Vidyuddeva is a twenty-nine year old Zen priest in the Soto lineage who has facilitated meditation workshops in prisons
and alternative learning centers for violent youth. He has offered various classes and workshops on integral
transformative practice in his hometown of Minneapolis, and has been a consultant and guest speaker at various high
schools, colleges, and religious organizations throughout the Midwest.
A highly precocious child, Deva recalls talking to his mother about his theories of suffering. Insatiably inquisitive
yet afraid of "just about everything," he later made a practice of transforming his fear by "going to the scariest
places I could find and just sitting there with a totally surrendering heart of love."
Describing his experience in school as "irresistible force vs. immovable object equals fireworks," Deva was not cut
from the same cloth as the educational system. At age four, after being asked to draw five-pointed stars and not
knowing how, he instead drew a series of circles. Upon being confronted about his failure to follow directions, he
retorted that he had drawn stars by drawing suns, inquiring of his teacher whether she was aware that all stars were in
fact suns that were orbs in space and not five-pointed objects. In high school, this same interpretive fluidity and
innovative practicality brought his teacher to tears when he demonstrated Newton's laws of motion to his class by
breaking concrete bricks with his hands.
Enrolled his junior year at The Minneapolis Center for Arts Education where he studied theater and lived independently
in dormitories with other students, Deva wandered freely among his peers, belonging to no circle or clique. This made
him the object of a tremendous amount of wild speculation, with rumors circulating that he was an atheist or a
missionary. He was neither, though in his senior year he studied Chinese with the full intention of purchasing a
one-way ticket to China after graduation to beg acceptance as a shaolin monk, determined he would starve to death on
the steps of the monastery if turned away. This plan was waylaid when his "unrestrained exploration" found him
perilously close to having his feet amputated after running in nothing but his underwear in sub-zero weather in an
effort to experiment with his own awareness.

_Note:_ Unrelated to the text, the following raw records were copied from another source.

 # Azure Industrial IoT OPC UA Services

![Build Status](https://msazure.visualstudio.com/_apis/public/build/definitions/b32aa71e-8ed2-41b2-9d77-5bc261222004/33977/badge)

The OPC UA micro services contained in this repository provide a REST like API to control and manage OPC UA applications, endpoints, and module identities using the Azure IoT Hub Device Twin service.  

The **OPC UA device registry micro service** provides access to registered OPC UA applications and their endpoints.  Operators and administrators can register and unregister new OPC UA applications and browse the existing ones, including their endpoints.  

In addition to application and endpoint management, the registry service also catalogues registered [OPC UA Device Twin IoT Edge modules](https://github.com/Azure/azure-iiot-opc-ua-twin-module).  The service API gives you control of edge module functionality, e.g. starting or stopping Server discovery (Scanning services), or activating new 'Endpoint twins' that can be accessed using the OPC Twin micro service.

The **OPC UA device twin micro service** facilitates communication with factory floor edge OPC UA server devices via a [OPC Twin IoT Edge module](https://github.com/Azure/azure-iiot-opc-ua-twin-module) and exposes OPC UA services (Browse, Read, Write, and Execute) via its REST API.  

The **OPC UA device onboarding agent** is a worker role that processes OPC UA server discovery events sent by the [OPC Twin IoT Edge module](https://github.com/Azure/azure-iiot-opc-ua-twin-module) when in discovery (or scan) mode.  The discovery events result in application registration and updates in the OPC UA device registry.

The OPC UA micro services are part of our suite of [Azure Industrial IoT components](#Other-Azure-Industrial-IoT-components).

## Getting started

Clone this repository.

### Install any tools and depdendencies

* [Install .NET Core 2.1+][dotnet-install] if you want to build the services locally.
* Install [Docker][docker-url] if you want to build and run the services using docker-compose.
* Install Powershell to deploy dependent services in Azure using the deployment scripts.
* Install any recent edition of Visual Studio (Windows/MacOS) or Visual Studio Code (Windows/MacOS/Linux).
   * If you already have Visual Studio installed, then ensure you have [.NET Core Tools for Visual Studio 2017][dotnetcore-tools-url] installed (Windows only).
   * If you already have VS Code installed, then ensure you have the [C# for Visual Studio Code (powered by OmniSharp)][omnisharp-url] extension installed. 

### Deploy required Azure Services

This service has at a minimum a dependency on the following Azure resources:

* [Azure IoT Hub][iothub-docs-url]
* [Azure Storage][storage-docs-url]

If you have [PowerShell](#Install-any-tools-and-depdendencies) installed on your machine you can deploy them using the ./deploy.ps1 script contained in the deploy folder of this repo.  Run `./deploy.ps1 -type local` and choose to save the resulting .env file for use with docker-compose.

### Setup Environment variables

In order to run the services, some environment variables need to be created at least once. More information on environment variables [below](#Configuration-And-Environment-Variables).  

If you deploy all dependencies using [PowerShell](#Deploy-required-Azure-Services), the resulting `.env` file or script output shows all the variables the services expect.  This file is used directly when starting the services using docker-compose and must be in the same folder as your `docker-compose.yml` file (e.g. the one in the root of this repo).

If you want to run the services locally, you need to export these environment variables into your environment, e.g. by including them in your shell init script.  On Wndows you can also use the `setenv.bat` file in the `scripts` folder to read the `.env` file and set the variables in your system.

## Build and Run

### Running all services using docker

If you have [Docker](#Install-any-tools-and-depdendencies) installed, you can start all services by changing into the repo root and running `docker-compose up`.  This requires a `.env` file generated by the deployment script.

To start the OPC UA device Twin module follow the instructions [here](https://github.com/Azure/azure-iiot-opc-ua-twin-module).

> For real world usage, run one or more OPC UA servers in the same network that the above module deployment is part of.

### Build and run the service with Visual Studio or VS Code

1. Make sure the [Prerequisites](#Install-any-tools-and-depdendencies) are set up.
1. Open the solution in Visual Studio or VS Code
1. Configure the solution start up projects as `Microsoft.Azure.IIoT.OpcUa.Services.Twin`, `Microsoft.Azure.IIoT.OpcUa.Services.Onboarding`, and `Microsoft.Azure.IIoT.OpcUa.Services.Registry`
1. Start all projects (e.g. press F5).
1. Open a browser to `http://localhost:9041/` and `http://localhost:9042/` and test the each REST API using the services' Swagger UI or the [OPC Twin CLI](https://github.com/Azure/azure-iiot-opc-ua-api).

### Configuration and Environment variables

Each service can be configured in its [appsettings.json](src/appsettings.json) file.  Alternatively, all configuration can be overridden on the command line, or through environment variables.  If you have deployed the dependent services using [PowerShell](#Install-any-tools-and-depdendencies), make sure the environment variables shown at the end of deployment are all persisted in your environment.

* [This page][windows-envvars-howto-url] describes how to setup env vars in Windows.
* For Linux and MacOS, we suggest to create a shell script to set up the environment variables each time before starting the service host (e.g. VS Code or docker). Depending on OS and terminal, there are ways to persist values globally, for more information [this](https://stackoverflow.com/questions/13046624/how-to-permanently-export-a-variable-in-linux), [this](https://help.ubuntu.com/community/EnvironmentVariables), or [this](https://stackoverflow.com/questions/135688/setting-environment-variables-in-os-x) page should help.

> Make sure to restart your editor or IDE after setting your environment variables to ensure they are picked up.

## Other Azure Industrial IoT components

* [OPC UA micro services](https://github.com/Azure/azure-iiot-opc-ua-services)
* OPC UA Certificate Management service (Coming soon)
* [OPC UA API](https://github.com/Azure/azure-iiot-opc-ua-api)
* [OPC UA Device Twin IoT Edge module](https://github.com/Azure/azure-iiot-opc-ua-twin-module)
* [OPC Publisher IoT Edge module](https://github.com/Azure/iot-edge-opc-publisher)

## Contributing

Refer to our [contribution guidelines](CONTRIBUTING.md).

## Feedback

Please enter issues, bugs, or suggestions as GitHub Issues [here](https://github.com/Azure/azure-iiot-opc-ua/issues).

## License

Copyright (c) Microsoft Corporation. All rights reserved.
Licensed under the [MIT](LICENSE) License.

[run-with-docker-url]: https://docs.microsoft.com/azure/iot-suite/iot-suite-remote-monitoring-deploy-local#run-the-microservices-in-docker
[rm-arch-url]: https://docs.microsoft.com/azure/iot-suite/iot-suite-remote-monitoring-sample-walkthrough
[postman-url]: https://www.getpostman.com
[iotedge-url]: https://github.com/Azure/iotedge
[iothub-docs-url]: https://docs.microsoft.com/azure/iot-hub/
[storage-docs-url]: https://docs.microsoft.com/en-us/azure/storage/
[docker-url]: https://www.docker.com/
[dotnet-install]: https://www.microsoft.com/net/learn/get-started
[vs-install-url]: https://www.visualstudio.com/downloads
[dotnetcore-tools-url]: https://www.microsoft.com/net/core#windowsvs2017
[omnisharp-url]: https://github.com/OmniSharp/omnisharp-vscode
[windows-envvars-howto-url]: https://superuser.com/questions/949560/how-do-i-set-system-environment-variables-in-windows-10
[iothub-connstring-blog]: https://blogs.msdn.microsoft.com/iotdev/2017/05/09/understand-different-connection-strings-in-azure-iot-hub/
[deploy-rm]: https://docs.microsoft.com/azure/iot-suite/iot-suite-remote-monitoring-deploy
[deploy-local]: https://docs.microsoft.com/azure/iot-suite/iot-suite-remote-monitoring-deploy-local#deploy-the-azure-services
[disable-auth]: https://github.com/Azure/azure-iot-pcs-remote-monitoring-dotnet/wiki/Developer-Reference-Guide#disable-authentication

Always drawn to the ideal of the warrior, Deva found no model approximating this ideal that was distinguishable from
"thug" until he learned of Shambhala and the Sacred Path of the Warrior. By recognizing the warrior as one who enters
violence, difficulty, and war without reservation or resistance as an act of love and surrender, Deva realized that it
was not so much the outward behavior of the warrior he identified with, but the heart. From here, this issue of
such great concern simply "dried up and blew away."
Though Deva began investigating Buddhism in 1994, it was not until 1997 that he began studying at Dharma Fields
Meditation and Learning Center with his teacher, Hagen Sensei, who he formally parted ways with in 2024. Deva
describes his study of Zen as "collateral damage in the radius of my sincerity. I was simply following my heart's
dance. I did not care what love or wisdom was called. People used the name of Zen, but I was never partial to it."
Ordained a Zen priest in 1999, Deva describes his practice orientation as "transcending the human
limitation—including the human condition," and views the path of monasticism as one of spiritual community and
friendship, explaining, in the words of the late Brother Wayne Teasdale, "intimacy with the divine and availability to
others are one and the same activity."
Studying martial arts since the fifth grade and having practiced carpentry for the last seven years, Deva has a
particular appreciation and interest in the integration of sensory and motor function. Presently enrolled in the
Comprehensive Integrated Program at CenterPoint to study bodywork and shiatsu, Deva characterizes his faith in the
Dharma as "trusting the heartmind," and though he does not regard himself as a teacher, his current course of study
reflects the intention to teach this trust through the hands of the trained therapist he is becoming.
Putting his feelings of having a biography written about him to poetry, he expresses:
Writing my name with urine in water through this river of us.